The design of the study included immunohistochemical, pharmacological, and molecular studies on aldosterone-producing adenoma (APA), followed by a monocentric, crossover trial of the orally active V(1a) receptor antagonist, SR 49059, in a double blind, randomized, and placebo-controlled fashion.

The study was conducted at a university hospital and research laboratory.

The study population included eight untreated patients with primary aldosteronism, four with APA and four with idiopathic hyperaldosteronism.

Aldosterone secretion of APA cells in vitro and plasma aldosterone, renin, and ACTH were measured.

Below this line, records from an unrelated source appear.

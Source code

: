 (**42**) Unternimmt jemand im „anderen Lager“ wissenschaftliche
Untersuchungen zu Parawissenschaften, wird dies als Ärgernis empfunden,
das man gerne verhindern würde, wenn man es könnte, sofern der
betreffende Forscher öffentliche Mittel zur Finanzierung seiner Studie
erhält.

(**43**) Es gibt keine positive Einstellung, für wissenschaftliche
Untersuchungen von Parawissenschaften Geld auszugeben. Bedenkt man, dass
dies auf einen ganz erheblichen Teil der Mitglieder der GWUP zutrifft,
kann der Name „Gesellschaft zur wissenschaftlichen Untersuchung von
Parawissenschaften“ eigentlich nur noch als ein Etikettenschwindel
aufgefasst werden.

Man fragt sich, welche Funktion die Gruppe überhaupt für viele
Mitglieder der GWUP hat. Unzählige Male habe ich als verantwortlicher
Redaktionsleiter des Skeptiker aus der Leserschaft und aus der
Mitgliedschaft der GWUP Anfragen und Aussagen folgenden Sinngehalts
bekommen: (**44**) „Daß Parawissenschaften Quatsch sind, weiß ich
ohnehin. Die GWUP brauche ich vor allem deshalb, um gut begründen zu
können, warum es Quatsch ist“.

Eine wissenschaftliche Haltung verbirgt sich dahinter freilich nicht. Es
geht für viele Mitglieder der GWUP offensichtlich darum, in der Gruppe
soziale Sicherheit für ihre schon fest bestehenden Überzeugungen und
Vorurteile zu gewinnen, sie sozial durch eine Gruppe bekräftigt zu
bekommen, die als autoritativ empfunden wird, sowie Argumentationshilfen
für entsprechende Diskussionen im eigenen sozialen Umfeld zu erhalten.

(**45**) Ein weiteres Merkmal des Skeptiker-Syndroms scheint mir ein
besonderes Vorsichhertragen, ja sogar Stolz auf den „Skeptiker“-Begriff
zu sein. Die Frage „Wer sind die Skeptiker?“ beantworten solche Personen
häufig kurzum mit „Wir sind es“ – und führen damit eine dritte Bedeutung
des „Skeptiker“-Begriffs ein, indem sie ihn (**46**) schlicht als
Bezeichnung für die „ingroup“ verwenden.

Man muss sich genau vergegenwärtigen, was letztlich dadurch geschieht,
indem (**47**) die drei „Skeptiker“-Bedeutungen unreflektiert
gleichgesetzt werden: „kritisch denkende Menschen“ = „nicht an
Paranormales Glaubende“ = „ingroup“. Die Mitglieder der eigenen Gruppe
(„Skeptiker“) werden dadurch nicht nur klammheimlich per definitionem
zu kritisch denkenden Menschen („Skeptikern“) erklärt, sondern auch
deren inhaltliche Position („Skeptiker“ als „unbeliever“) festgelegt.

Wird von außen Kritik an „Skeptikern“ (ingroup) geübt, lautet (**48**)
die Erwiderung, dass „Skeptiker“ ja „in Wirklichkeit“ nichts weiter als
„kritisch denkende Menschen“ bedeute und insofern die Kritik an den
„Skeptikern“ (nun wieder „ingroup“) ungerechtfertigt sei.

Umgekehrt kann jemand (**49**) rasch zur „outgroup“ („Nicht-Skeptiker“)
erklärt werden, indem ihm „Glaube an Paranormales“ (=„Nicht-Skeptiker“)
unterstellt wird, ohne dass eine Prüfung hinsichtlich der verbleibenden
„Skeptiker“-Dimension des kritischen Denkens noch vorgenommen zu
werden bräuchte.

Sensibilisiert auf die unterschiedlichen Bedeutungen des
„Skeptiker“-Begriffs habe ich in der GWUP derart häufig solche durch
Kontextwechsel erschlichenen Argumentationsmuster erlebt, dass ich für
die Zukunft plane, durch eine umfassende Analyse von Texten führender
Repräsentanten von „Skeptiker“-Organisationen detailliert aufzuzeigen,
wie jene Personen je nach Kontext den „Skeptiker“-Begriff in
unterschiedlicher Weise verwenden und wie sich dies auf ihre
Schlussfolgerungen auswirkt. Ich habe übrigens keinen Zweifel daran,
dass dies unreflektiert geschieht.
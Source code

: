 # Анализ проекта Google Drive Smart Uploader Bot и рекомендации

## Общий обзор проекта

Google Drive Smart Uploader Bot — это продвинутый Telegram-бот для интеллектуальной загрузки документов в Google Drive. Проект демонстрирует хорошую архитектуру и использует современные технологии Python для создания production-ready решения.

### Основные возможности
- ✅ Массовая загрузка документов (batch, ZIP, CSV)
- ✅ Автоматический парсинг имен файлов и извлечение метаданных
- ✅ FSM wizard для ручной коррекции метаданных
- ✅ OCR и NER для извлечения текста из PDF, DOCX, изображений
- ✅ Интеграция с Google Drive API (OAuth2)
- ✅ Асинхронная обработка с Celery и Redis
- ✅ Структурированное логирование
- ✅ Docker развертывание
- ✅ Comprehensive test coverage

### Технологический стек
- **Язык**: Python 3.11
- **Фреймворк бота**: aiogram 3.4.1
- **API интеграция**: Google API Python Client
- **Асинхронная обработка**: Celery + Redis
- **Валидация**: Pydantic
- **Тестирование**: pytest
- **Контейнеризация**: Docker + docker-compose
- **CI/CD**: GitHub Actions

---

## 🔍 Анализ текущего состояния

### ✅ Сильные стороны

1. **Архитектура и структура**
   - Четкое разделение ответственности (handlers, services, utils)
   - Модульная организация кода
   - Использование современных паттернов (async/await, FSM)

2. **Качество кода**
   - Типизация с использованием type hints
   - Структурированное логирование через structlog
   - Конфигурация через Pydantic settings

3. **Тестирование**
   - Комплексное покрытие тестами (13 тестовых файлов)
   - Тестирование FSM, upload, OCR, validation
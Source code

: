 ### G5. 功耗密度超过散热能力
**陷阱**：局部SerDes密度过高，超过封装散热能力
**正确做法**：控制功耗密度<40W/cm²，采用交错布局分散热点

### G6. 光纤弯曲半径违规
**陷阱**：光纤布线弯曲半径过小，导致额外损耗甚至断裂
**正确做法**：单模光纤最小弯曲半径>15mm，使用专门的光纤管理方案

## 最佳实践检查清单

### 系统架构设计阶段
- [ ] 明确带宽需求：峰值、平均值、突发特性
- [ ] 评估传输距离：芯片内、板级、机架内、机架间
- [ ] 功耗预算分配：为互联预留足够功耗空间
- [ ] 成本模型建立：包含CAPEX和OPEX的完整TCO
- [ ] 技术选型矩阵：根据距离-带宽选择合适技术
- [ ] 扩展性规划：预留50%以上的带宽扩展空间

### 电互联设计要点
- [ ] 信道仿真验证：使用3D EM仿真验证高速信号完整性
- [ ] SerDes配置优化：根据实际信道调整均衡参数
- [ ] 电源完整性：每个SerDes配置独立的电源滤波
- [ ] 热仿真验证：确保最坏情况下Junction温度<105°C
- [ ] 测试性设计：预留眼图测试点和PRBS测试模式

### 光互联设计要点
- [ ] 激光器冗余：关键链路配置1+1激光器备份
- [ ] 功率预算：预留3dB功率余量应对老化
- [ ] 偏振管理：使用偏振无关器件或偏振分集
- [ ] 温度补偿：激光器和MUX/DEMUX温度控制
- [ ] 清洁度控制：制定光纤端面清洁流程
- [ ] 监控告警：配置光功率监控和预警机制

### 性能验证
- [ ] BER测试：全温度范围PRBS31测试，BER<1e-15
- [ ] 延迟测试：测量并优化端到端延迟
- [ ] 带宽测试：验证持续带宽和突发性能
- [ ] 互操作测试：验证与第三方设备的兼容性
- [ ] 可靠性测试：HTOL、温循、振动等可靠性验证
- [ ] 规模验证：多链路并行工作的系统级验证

SR 49059 (200 mg once daily) or placebo was administered during two 1-wk treatment periods separated by a 2-wk washout.

We observed the occurrence of AVP-containing cells in APA tissues. Administration of AVP to perifused APA cells induced an increase in aldosterone production, which was inhibited by a specific V(1a) antagonist. RT-PCR analysis showed the expression of V(1a) receptor mRNA in most APAs studied. In APA patients, SR 49059 did not induce any effect on basal aldosterone secretion but provoked a plasma aldosterone response to orthostatism (P < 0.03) and strengthened the positive correlation between plasma aldosterone and ACTH.

The present study indicates that functional V(1a) receptors are present in APA and suggests that AVP may exert an autocrine/paracrine control of aldosterone secretion in APA tissues.